O presidente da Comissão Estadual de Direitos Humanos da OAB-ES, Lucas Neto, destacou que é preciso pessoas qualificadas na direção das unidades prisionais. “Os gestores do Sistema de Justiça precisam ter em mente uma premissa básica da constituição: no Brasil não existe prisão perpétua. Todas as pessoas que estão presas em algum momento irão retornar a sociedade. Precisamos avançar na escolha de pessoas qualificadas para a construção de Unidades Prisionais humanizadas e voltadas ao tratamento penal, para que os direitos das pessoas privadas de liberdade sejam garantidos e a função de ressocialização seja alcançada. Quanto menos qualificados os gestores, maiores as notícias de violações aos direitos das pessoas privadas de liberdade”, frisa.
O presidente da Comissão da Advocacia Criminal e Política Penitenciária da OAB-ES e especialista em Execução Penal, Wanderson Omar Simon, ressaltou a importância do cumprimento da Lei de Execução Penal (Lei Nº 7.210 /1984).

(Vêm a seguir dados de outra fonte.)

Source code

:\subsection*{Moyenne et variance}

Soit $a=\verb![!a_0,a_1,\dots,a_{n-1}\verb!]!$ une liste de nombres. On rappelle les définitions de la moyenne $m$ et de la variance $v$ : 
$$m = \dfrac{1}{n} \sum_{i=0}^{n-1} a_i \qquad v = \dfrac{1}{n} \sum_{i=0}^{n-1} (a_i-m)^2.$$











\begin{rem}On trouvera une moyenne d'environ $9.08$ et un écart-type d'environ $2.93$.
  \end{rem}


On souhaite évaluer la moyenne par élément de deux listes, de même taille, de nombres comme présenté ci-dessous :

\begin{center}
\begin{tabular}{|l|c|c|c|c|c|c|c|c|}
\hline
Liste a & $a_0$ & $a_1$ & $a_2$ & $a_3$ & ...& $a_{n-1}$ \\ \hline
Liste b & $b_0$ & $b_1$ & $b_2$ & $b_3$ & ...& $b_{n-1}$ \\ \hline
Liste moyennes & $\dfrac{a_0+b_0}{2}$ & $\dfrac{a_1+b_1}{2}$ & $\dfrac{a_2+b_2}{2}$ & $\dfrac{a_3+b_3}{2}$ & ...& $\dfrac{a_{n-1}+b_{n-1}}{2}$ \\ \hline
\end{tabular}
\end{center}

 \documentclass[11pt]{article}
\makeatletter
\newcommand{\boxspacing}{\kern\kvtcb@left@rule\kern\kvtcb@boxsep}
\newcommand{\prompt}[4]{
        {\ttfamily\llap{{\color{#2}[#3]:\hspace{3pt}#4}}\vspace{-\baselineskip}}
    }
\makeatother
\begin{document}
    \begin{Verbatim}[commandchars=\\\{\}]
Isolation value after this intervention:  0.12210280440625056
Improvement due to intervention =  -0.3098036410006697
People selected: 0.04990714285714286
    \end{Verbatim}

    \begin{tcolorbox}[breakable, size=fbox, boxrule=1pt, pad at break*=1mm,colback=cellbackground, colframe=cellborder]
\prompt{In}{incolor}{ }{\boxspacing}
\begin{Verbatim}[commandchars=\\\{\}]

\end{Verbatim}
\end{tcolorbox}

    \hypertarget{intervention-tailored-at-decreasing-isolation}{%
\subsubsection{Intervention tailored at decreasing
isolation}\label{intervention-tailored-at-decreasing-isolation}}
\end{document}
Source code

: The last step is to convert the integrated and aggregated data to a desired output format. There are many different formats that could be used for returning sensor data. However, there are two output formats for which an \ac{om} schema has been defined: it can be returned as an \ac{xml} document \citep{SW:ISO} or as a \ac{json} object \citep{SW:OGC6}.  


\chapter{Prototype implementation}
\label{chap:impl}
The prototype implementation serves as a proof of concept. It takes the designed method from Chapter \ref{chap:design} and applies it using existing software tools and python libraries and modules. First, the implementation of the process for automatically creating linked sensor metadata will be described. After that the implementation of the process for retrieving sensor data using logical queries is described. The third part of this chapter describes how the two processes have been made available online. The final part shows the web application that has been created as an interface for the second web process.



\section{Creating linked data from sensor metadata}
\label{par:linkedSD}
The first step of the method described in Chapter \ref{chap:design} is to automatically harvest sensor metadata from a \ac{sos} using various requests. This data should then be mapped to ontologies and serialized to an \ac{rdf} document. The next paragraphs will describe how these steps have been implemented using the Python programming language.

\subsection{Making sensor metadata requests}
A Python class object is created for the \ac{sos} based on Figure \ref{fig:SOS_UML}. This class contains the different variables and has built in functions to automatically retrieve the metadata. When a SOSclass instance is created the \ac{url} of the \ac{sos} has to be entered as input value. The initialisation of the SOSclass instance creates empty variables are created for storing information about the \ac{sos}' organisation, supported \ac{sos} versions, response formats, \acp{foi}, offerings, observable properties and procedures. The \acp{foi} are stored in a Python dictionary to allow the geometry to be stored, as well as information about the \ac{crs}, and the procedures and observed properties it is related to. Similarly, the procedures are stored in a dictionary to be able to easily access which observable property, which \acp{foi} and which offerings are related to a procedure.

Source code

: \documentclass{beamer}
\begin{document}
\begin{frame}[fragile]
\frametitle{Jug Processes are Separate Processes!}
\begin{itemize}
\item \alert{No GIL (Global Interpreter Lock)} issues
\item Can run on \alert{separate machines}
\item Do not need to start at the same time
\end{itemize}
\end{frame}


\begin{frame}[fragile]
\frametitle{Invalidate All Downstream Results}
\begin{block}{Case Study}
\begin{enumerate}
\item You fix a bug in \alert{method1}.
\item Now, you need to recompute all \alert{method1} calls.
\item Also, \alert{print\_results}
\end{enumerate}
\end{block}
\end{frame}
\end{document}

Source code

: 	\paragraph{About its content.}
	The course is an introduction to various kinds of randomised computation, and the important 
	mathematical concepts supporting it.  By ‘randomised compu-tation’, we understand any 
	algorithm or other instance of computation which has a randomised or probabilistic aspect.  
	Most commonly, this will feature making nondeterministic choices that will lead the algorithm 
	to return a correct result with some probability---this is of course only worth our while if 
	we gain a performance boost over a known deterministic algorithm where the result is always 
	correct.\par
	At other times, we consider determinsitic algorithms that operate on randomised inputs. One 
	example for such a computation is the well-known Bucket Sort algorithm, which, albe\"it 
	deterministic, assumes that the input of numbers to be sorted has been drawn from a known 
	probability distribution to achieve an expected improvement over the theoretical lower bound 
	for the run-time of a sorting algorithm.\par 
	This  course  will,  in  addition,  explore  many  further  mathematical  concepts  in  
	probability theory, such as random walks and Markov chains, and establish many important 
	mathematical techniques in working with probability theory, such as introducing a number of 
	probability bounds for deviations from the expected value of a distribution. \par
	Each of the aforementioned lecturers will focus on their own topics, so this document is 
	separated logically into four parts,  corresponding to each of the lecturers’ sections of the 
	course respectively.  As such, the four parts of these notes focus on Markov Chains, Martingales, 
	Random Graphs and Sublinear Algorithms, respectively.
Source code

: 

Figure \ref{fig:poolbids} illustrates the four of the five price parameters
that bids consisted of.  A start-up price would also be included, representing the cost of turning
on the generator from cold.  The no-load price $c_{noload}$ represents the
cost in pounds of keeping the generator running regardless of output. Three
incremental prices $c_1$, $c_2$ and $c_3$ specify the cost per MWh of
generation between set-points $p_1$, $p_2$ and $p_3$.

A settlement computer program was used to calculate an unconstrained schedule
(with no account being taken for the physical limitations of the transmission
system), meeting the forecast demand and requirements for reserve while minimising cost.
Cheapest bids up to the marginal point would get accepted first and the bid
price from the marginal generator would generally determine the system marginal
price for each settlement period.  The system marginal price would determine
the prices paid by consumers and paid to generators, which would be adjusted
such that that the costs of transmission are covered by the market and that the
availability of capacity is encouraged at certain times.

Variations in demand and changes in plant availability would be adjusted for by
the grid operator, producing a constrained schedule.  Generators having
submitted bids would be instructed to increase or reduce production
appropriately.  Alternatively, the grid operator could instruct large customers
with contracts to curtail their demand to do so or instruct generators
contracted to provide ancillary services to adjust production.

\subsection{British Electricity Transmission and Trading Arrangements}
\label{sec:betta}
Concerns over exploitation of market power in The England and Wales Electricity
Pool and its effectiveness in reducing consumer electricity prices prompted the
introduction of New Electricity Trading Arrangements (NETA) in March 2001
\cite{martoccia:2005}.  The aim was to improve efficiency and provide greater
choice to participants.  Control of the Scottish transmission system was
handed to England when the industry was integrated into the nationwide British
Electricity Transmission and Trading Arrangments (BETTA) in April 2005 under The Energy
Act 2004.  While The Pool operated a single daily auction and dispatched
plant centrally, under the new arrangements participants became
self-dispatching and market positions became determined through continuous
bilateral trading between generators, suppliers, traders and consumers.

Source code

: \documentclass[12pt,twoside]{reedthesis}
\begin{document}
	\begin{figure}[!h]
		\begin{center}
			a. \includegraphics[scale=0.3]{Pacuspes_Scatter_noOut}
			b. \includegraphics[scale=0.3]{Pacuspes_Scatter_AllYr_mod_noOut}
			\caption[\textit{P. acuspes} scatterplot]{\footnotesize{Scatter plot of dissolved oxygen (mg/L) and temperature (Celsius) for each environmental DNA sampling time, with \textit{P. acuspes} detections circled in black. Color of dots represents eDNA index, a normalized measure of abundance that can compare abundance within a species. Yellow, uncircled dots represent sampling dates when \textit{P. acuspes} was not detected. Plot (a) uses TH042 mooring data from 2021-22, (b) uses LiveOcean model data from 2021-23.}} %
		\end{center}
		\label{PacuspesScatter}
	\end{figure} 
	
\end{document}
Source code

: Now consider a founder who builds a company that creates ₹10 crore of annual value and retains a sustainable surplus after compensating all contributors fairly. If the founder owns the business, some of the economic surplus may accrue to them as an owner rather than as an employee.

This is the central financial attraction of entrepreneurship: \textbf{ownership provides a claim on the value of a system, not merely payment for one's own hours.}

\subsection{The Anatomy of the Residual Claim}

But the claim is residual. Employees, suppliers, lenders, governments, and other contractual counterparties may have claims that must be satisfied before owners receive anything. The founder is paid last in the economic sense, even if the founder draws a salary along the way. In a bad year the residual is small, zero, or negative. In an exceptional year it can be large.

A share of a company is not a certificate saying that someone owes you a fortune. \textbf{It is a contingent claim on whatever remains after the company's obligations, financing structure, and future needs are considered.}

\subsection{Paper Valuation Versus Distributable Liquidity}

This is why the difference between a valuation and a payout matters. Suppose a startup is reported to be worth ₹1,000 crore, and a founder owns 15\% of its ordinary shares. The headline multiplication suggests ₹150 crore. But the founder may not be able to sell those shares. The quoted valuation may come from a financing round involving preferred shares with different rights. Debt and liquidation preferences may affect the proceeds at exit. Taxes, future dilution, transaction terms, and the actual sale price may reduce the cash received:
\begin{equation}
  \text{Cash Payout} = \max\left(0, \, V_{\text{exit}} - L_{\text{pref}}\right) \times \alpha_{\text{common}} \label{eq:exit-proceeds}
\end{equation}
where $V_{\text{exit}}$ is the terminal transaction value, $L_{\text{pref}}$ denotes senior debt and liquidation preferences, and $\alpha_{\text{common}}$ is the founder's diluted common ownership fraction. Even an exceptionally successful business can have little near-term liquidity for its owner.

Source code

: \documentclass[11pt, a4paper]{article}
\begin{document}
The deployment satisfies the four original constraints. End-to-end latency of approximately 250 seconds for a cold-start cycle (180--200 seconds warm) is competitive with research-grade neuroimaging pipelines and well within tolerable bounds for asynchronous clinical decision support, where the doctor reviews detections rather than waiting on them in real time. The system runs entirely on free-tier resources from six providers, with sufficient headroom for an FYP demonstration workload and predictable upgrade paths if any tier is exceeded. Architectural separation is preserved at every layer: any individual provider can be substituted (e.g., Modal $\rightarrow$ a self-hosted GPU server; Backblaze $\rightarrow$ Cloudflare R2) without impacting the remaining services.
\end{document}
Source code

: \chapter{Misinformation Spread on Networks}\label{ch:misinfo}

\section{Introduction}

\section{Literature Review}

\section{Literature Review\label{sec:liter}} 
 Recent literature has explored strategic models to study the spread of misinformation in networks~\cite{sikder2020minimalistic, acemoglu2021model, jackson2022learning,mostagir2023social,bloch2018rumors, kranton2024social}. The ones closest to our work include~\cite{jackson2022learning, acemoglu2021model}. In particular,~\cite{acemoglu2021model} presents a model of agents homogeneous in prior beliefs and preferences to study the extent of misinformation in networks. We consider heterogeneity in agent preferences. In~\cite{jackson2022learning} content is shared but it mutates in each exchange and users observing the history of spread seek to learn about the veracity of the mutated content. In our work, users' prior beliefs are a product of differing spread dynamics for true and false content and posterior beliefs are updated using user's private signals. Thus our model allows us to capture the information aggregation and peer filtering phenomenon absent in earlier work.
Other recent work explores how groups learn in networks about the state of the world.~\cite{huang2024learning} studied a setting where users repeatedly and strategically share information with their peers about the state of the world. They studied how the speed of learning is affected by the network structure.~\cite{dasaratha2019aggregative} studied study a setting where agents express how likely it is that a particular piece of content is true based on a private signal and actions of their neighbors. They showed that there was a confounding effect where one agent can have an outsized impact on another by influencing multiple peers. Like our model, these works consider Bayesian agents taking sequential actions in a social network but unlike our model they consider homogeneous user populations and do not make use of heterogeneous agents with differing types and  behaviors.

“É de suma importância que a escolha dos diretores do sistema prisional seja realizada com base em critérios técnicos, conforme estabelecido no art. 75 da Lei de Execuções Penais, preferencialmente com formação em Direito, a fim de afastar eventuais indicações políticas ou pessoais. Isso é fundamental para garantir uma gestão eficiente e humanizada dos estabelecimentos prisionais, mediante a nomeação de profissionais que tenham o conhecimento adequado sobre os princípios legais, os direitos humanos e as melhores práticas na resolução de conflitos, a fim de garantir a ordem pública e a disciplina no estabelecimento prisional. A escolha técnica contribui para a melhoria das condições de trabalho, a segurança dentro das unidades prisionais e o cumprimento dos objetivos da pena, incluindo a ressocialização dos apenados”, pontua.
A fuga dos dez detentos do CDPV II escancara problemas estruturais do sistema prisional do Espírito Santo, evidenciando a precariedade na segurança, a falta de efetivo da Polícia Penal e as nomeações sem critérios técnicos. Enquanto os foragidos permanecem soltos, especialistas e entidades alertam para a necessidade urgente de mudanças na administração do sistema prisional capixaba.